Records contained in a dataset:
- - - - -

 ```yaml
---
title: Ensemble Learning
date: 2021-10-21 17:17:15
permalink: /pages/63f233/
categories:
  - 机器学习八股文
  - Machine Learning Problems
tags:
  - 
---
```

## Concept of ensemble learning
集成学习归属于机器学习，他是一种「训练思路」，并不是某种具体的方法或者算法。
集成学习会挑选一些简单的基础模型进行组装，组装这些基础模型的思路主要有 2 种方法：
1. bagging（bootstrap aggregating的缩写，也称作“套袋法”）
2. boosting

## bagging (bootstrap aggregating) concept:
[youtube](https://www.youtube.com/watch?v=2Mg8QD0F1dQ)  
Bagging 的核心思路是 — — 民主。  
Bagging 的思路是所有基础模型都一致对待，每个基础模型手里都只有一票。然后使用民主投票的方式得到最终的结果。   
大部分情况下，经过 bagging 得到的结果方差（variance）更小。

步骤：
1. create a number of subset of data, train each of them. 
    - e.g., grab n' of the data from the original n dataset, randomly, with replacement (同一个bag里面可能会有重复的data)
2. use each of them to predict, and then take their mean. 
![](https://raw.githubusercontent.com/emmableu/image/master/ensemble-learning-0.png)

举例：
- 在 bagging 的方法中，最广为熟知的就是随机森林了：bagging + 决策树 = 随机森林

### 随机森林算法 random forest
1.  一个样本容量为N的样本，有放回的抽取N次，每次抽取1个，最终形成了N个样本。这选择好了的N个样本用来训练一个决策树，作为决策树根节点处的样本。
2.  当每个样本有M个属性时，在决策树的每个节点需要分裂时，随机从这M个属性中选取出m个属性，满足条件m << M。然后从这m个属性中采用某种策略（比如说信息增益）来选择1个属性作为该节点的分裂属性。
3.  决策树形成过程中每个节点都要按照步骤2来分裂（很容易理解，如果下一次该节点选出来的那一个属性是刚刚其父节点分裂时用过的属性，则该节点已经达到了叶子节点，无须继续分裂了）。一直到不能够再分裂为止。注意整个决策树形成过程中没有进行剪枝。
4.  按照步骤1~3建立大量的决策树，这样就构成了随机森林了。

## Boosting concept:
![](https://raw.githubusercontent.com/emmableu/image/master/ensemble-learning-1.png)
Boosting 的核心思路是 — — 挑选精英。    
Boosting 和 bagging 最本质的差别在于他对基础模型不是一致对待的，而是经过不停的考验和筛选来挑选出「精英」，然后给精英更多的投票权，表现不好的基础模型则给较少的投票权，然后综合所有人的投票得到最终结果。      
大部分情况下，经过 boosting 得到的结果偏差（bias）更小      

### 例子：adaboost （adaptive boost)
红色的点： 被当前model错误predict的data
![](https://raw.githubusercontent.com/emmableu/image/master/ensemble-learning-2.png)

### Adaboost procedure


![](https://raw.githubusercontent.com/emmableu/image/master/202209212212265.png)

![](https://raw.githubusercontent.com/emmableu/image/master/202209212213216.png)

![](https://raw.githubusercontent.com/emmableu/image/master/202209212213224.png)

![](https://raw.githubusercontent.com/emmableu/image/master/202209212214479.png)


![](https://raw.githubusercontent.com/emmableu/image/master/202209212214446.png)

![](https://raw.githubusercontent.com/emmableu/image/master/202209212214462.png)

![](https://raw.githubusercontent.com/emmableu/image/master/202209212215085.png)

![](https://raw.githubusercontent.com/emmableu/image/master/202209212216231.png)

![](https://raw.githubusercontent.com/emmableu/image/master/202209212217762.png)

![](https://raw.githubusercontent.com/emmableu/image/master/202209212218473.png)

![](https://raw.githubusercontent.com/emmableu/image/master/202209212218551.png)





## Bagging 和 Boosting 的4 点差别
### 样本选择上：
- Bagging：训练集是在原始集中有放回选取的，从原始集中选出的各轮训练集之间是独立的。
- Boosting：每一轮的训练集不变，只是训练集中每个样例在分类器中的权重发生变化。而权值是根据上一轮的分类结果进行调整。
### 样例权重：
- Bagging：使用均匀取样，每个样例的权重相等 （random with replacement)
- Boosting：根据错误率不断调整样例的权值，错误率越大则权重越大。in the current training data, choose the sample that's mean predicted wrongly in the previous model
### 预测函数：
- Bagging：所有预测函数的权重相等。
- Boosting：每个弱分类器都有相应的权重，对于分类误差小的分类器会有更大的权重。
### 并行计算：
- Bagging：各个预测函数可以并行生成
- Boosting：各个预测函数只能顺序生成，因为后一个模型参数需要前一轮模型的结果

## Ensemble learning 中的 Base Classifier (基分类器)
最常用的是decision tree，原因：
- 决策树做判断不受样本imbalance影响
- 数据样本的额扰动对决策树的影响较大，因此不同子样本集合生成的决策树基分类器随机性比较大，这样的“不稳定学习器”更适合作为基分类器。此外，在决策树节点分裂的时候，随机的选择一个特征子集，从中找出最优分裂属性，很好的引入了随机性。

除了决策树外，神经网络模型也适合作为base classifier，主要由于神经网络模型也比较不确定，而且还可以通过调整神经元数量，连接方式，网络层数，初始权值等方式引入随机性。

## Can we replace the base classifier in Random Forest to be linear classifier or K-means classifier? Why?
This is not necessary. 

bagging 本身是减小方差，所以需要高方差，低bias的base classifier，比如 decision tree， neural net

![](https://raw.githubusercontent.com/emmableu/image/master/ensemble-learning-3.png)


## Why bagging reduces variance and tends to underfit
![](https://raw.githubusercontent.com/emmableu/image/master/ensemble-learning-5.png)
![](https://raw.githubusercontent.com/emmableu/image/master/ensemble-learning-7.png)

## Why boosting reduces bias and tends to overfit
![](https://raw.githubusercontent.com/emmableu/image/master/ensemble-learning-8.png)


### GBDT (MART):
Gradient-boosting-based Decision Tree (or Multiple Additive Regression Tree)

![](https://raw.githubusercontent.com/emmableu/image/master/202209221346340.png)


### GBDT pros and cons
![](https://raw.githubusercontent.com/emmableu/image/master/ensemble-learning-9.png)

- - - - -

What is required: Could you write out, exactly as they stand, only the lines above that begin at the line with "Boosting 和 bagging" and stop after the line with "- Bagging：使用均匀取样，每个样例的权重相等 （random"?

Answer section:
Boosting 和 bagging 最本质的差别在于他对基础模型不是一致对待的，而是经过不停的考验和筛选来挑选出「精英」，然后给精英更多的投票权，表现不好的基础模型则给较少的投票权，然后综合所有人的投票得到最终结果。      
大部分情况下，经过 boosting 得到的结果偏差（bias）更小      

### 例子：adaboost （adaptive boost)
红色的点： 被当前model错误predict的data
![](https://raw.githubusercontent.com/emmableu/image/master/ensemble-learning-2.png)

### Adaboost procedure


![](https://raw.githubusercontent.com/emmableu/image/master/202209212212265.png)

![](https://raw.githubusercontent.com/emmableu/image/master/202209212213216.png)

![](https://raw.githubusercontent.com/emmableu/image/master/202209212213224.png)

![](https://raw.githubusercontent.com/emmableu/image/master/202209212214479.png)


![](https://raw.githubusercontent.com/emmableu/image/master/202209212214446.png)

![](https://raw.githubusercontent.com/emmableu/image/master/202209212214462.png)

![](https://raw.githubusercontent.com/emmableu/image/master/202209212215085.png)

![](https://raw.githubusercontent.com/emmableu/image/master/202209212216231.png)

![](https://raw.githubusercontent.com/emmableu/image/master/202209212217762.png)

![](https://raw.githubusercontent.com/emmableu/image/master/202209212218473.png)

![](https://raw.githubusercontent.com/emmableu/image/master/202209212218551.png)





## Bagging 和 Boosting 的4 点差别
### 样本选择上：
- Bagging：训练集是在原始集中有放回选取的，从原始集中选出的各轮训练集之间是独立的。
- Boosting：每一轮的训练集不变，只是训练集中每个样例在分类器中的权重发生变化。而权值是根据上一轮的分类结果进行调整。
### 样例权重：
- Bagging：使用均匀取样，每个样例的权重相等 （random with replacement)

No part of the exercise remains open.